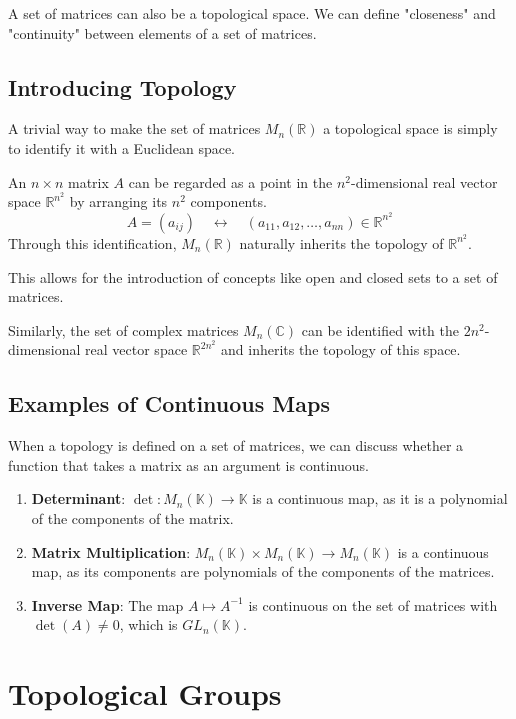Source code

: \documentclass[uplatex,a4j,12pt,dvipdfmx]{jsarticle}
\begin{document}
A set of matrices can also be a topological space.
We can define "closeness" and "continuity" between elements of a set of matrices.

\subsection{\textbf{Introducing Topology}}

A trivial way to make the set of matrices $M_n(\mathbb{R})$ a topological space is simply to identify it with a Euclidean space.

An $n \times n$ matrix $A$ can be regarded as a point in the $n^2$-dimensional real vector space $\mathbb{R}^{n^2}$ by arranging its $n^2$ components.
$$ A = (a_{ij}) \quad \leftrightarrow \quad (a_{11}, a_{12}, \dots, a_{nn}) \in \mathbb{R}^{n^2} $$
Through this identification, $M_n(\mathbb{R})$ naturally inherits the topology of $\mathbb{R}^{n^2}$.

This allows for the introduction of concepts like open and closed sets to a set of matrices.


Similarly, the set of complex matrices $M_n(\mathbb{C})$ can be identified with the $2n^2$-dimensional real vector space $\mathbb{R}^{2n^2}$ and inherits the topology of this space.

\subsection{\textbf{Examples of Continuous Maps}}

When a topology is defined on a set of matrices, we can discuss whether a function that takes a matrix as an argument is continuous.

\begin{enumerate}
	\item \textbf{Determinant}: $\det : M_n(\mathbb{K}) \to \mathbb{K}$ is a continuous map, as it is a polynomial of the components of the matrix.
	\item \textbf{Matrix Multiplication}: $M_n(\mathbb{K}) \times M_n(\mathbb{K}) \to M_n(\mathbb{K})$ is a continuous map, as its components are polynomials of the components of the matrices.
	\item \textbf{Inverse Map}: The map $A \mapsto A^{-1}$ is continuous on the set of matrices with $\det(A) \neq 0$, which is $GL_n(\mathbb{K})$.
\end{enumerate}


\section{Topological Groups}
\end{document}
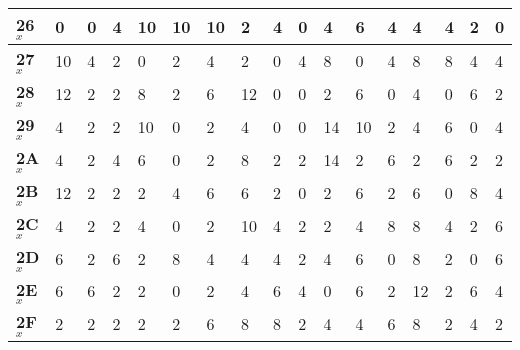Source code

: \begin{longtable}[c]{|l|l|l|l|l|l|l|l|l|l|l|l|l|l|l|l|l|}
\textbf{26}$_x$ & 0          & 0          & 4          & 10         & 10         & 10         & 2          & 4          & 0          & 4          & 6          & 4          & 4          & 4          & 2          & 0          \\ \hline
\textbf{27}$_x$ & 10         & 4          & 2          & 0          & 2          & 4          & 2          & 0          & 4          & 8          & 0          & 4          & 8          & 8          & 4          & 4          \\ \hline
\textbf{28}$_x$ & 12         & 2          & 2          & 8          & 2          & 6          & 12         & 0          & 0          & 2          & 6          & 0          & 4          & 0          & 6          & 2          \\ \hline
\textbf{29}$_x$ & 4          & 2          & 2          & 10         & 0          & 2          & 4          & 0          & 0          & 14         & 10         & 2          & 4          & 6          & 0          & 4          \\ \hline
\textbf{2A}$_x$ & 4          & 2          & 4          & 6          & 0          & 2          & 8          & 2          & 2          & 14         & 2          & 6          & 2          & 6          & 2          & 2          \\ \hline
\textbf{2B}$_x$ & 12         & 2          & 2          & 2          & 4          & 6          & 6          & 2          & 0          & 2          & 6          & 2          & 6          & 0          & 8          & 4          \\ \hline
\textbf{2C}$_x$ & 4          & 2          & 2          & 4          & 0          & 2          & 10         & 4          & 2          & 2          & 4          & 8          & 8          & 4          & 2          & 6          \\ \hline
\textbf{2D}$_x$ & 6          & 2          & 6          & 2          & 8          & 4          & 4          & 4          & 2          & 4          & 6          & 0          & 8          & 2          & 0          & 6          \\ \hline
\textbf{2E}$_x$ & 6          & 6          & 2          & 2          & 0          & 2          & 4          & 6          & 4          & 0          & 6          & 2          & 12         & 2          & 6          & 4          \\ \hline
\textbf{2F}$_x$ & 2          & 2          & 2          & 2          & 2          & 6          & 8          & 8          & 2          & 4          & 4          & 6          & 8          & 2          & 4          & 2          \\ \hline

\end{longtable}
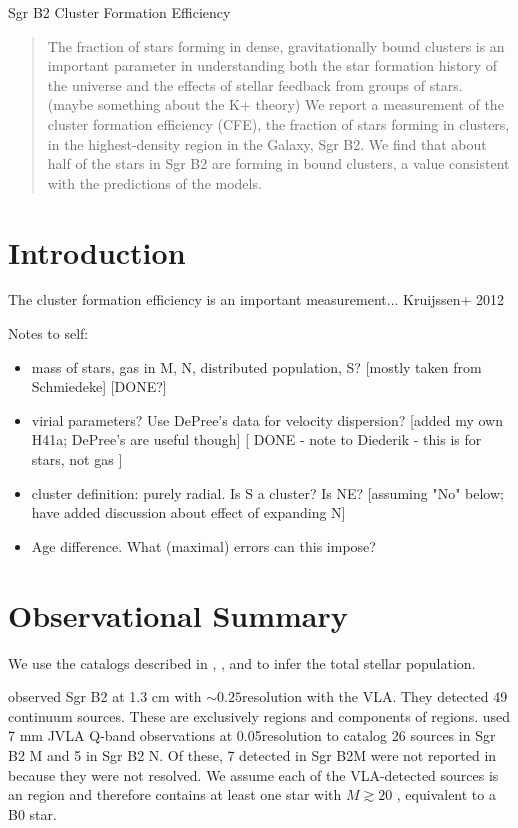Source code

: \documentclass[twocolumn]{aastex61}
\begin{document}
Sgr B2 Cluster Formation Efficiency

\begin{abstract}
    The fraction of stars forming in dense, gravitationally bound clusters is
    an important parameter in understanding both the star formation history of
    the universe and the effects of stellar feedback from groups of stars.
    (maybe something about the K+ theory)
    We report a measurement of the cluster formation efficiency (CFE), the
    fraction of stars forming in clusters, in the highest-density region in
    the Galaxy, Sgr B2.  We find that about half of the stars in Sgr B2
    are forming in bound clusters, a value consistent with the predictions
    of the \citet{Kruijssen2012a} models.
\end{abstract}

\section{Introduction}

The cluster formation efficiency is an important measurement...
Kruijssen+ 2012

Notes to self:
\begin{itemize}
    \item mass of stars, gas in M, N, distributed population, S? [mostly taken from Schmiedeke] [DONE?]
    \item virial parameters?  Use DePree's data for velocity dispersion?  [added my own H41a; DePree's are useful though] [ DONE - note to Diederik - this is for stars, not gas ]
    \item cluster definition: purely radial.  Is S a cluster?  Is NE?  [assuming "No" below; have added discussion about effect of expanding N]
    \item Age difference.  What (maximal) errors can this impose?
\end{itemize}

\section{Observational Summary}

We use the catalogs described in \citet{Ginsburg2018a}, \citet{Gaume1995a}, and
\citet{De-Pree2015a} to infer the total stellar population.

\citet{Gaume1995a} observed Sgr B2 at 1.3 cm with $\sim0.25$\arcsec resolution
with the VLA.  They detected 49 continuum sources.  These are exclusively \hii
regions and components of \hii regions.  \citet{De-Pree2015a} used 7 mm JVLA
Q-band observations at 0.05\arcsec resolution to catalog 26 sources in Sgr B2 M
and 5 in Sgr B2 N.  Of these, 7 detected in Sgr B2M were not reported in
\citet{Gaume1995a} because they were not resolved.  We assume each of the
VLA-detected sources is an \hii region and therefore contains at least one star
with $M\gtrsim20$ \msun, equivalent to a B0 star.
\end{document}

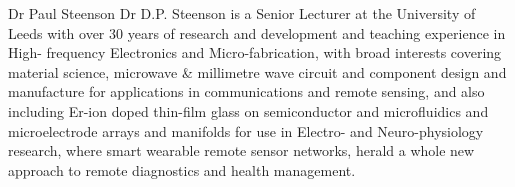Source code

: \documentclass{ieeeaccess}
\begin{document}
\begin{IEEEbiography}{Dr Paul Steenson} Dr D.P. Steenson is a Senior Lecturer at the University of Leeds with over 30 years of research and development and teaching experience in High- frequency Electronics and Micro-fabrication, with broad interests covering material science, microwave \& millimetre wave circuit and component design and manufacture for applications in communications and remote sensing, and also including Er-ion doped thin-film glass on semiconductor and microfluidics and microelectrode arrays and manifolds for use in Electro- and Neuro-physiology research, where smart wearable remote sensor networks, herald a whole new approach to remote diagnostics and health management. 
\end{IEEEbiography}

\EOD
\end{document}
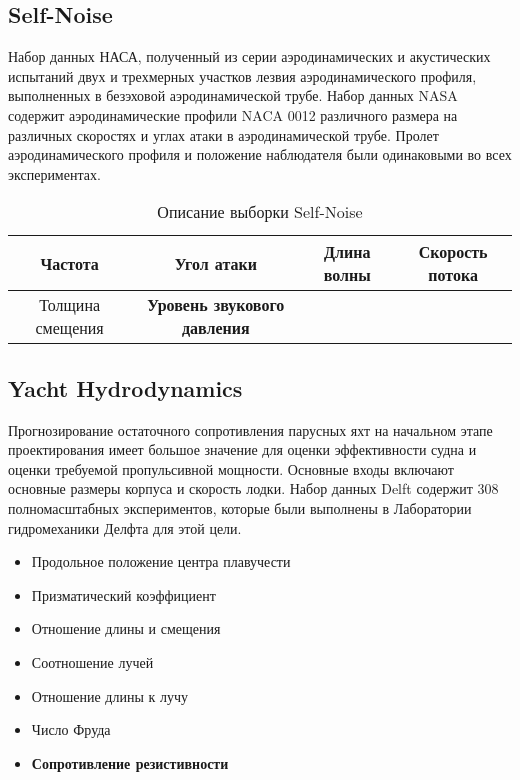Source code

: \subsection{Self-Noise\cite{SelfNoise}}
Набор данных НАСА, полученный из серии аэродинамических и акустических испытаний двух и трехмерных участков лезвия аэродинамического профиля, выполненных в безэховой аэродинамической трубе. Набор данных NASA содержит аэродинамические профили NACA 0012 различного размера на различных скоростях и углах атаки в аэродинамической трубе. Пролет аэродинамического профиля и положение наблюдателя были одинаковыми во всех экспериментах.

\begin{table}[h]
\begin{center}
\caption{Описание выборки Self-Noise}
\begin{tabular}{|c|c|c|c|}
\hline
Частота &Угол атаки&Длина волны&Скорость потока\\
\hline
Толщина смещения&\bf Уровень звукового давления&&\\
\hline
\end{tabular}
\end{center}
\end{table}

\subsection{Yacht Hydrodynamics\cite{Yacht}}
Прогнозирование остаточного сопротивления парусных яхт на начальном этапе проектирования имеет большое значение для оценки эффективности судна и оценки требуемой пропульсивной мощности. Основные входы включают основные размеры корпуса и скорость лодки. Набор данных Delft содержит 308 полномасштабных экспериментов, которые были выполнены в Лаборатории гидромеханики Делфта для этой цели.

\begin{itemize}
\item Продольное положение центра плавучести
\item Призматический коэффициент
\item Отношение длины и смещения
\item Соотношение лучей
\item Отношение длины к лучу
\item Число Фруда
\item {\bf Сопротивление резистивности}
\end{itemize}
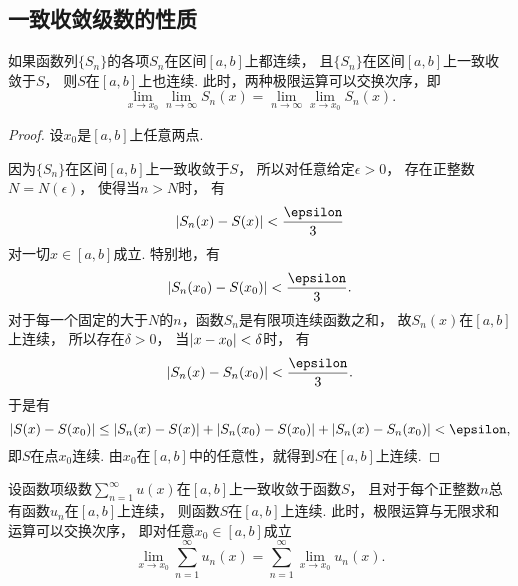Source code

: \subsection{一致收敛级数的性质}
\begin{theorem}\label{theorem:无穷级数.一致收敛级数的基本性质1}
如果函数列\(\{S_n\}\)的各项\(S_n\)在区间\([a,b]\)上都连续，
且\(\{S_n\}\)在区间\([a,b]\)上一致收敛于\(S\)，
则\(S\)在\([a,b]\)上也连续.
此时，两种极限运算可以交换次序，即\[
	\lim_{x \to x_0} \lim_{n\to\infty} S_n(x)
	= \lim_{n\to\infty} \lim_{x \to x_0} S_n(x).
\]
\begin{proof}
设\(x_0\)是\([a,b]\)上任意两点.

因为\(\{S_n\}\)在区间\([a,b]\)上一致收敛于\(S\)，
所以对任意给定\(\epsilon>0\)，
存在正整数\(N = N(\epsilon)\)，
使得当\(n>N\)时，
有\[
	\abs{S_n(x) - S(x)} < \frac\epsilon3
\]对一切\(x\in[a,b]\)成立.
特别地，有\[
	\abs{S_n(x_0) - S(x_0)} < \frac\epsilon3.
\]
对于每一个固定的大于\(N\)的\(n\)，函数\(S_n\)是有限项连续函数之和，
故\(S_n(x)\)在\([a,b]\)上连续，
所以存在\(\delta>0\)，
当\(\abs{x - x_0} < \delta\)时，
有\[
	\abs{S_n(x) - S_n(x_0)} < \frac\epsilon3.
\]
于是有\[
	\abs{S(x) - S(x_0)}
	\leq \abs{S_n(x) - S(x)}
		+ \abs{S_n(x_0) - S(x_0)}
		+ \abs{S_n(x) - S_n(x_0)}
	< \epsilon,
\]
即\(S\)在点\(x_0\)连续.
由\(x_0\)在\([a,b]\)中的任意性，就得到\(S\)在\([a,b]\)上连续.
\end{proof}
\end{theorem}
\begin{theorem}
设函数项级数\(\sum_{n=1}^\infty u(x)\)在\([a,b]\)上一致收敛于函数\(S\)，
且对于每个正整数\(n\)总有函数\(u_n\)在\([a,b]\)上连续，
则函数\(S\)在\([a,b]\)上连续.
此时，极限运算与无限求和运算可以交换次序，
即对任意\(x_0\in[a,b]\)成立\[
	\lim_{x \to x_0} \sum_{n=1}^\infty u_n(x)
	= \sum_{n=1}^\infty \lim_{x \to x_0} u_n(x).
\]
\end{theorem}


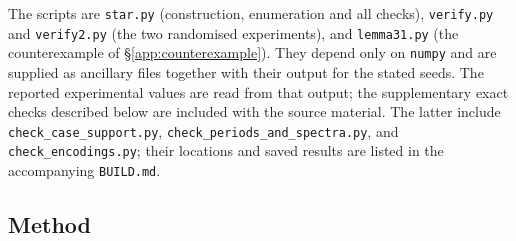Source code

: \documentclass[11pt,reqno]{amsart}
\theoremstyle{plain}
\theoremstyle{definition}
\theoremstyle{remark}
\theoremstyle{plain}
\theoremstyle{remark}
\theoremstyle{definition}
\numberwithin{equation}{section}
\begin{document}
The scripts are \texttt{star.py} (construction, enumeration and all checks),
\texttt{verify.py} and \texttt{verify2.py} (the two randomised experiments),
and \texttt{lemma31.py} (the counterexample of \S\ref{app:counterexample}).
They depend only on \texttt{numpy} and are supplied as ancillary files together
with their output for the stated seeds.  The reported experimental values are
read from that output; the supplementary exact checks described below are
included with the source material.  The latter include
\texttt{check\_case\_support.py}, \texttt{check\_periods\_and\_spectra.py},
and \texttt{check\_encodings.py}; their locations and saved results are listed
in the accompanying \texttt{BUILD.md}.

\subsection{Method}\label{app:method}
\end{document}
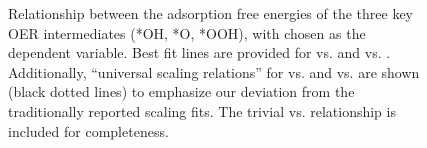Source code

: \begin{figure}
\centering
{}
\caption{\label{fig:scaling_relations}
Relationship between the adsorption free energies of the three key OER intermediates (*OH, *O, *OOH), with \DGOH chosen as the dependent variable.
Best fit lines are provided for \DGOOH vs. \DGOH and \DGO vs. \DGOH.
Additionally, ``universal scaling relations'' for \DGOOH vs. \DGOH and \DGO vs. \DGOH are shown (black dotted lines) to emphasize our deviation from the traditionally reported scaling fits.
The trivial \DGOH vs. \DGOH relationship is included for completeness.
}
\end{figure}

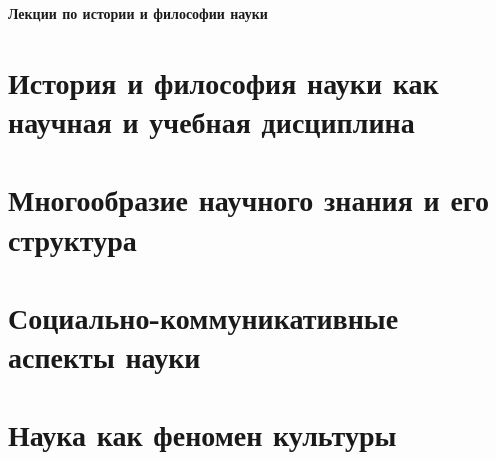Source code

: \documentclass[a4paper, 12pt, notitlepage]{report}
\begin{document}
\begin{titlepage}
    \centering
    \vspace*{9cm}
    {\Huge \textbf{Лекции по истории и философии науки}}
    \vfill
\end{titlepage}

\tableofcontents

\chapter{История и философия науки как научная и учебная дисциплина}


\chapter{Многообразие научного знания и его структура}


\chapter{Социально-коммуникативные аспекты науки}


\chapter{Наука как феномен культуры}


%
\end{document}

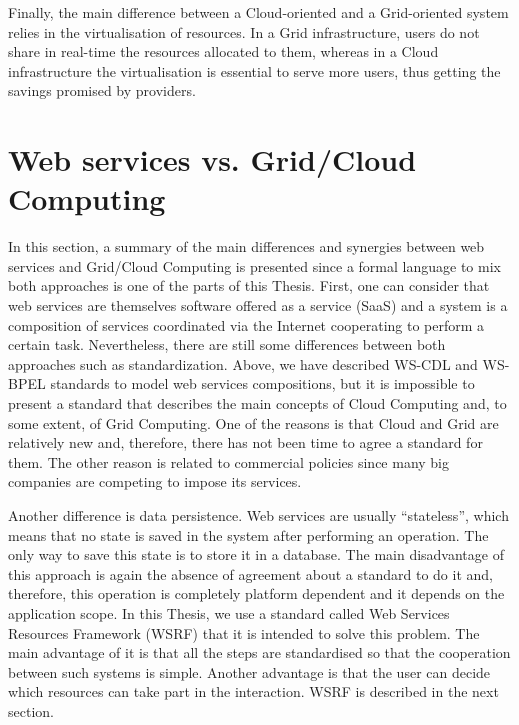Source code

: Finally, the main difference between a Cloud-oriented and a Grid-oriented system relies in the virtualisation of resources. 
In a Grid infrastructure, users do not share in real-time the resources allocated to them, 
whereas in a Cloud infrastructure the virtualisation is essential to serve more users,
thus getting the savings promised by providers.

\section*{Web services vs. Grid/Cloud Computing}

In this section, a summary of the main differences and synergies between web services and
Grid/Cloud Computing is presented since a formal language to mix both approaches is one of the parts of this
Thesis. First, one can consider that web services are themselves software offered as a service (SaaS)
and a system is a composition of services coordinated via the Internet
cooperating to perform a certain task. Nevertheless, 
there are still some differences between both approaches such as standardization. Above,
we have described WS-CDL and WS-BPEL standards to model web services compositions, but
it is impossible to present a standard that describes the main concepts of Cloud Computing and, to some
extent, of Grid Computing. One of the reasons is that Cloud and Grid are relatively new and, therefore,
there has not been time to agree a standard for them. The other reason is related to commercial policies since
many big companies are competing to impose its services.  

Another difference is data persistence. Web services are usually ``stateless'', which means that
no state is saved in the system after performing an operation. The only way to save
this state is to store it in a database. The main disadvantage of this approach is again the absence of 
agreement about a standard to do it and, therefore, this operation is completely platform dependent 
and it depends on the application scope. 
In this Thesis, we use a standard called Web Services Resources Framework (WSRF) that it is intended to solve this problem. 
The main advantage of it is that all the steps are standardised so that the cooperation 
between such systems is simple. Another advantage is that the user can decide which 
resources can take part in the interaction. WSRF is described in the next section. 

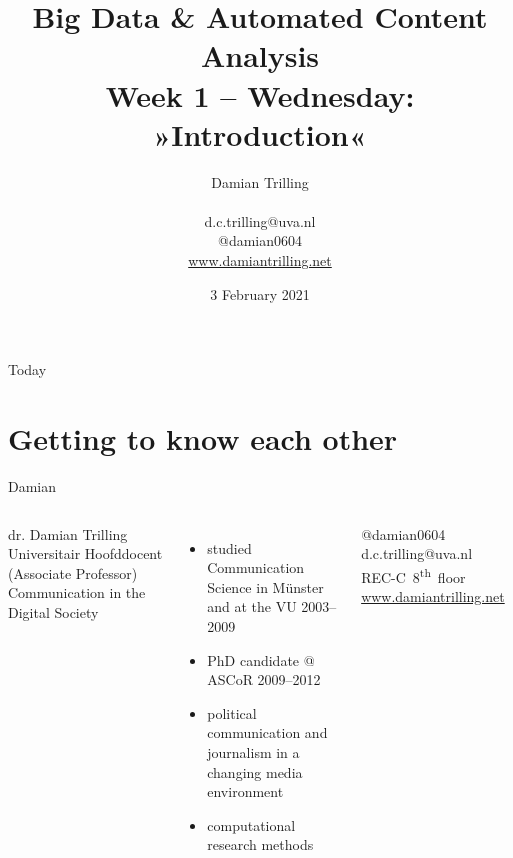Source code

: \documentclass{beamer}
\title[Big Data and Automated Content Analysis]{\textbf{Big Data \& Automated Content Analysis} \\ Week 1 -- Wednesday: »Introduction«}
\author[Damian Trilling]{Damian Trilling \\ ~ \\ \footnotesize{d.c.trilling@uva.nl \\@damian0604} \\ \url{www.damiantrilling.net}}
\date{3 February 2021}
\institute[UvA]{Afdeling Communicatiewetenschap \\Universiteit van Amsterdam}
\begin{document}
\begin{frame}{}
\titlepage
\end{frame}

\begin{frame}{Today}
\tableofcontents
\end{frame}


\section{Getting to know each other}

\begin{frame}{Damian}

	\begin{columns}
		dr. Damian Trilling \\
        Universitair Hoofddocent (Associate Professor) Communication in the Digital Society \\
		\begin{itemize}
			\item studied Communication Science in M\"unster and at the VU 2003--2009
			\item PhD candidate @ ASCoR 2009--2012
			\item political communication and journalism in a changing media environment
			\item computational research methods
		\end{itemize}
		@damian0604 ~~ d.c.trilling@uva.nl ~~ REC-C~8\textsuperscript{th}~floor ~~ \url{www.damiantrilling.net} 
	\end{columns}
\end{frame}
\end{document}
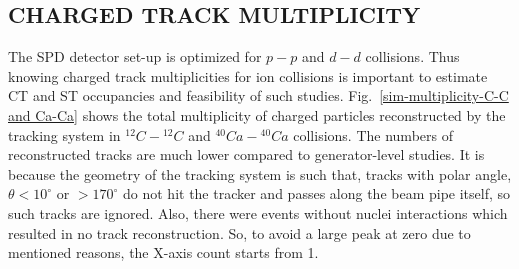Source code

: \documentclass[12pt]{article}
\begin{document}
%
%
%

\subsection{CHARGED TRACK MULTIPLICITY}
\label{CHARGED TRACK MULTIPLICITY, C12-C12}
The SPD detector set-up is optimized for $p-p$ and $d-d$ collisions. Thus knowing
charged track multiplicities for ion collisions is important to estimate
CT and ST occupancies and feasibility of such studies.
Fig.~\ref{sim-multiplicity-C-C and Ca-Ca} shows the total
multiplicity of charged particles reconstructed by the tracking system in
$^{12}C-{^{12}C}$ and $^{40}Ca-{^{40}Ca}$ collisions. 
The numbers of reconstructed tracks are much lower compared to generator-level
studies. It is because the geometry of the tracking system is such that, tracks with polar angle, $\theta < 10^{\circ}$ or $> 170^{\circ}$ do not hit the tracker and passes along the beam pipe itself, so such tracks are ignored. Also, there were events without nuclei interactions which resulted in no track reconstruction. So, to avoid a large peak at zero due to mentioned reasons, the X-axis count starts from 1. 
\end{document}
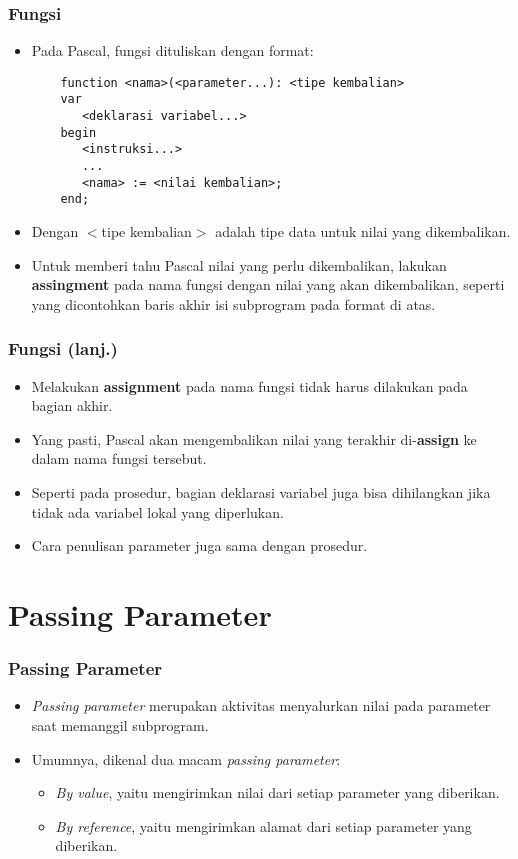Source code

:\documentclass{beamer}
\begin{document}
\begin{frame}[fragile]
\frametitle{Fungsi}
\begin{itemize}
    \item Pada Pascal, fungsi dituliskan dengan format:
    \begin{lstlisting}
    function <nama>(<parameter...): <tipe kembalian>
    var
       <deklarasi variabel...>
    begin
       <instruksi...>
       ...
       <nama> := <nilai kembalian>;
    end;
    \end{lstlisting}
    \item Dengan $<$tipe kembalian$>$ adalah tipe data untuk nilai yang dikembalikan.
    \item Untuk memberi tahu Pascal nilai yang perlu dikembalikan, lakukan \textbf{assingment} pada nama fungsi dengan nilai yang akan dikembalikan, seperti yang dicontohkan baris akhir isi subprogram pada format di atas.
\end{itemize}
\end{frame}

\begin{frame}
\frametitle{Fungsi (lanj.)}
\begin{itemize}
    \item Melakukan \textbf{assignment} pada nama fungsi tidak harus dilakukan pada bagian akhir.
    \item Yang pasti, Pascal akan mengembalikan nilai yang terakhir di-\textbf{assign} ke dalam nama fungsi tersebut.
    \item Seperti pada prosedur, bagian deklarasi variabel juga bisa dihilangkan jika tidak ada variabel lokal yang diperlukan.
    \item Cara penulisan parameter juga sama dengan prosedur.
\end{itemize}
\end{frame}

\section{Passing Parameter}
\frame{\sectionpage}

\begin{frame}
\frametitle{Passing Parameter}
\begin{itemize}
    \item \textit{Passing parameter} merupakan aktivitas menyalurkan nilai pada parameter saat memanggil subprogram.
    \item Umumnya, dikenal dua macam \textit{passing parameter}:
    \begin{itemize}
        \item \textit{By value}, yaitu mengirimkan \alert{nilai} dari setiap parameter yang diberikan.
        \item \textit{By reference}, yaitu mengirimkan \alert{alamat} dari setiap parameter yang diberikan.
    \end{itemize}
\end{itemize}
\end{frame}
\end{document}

::::

## What this task involves
Look through the data above and return exactly the lines from the one that contains "We can define" to the one that contains "This allows for", inclusive, with nothing else.

## Result of the task
We can define "closeness" and "continuity" between elements of a set of matrices.

\subsection{\textbf{Introducing Topology}}

A trivial way to make the set of matrices $M_n(\mathbb{R})$ a topological space is simply to identify it with a Euclidean space.

An $n \times n$ matrix $A$ can be regarded as a point in the $n^2$-dimensional real vector space $\mathbb{R}^{n^2}$ by arranging its $n^2$ components.
$$ A = (a_{ij}) \quad \leftrightarrow \quad (a_{11}, a_{12}, \dots, a_{nn}) \in \mathbb{R}^{n^2} $$
Through this identification, $M_n(\mathbb{R})$ naturally inherits the topology of $\mathbb{R}^{n^2}$.

This allows for the introduction of concepts like open and closed sets to a set of matrices.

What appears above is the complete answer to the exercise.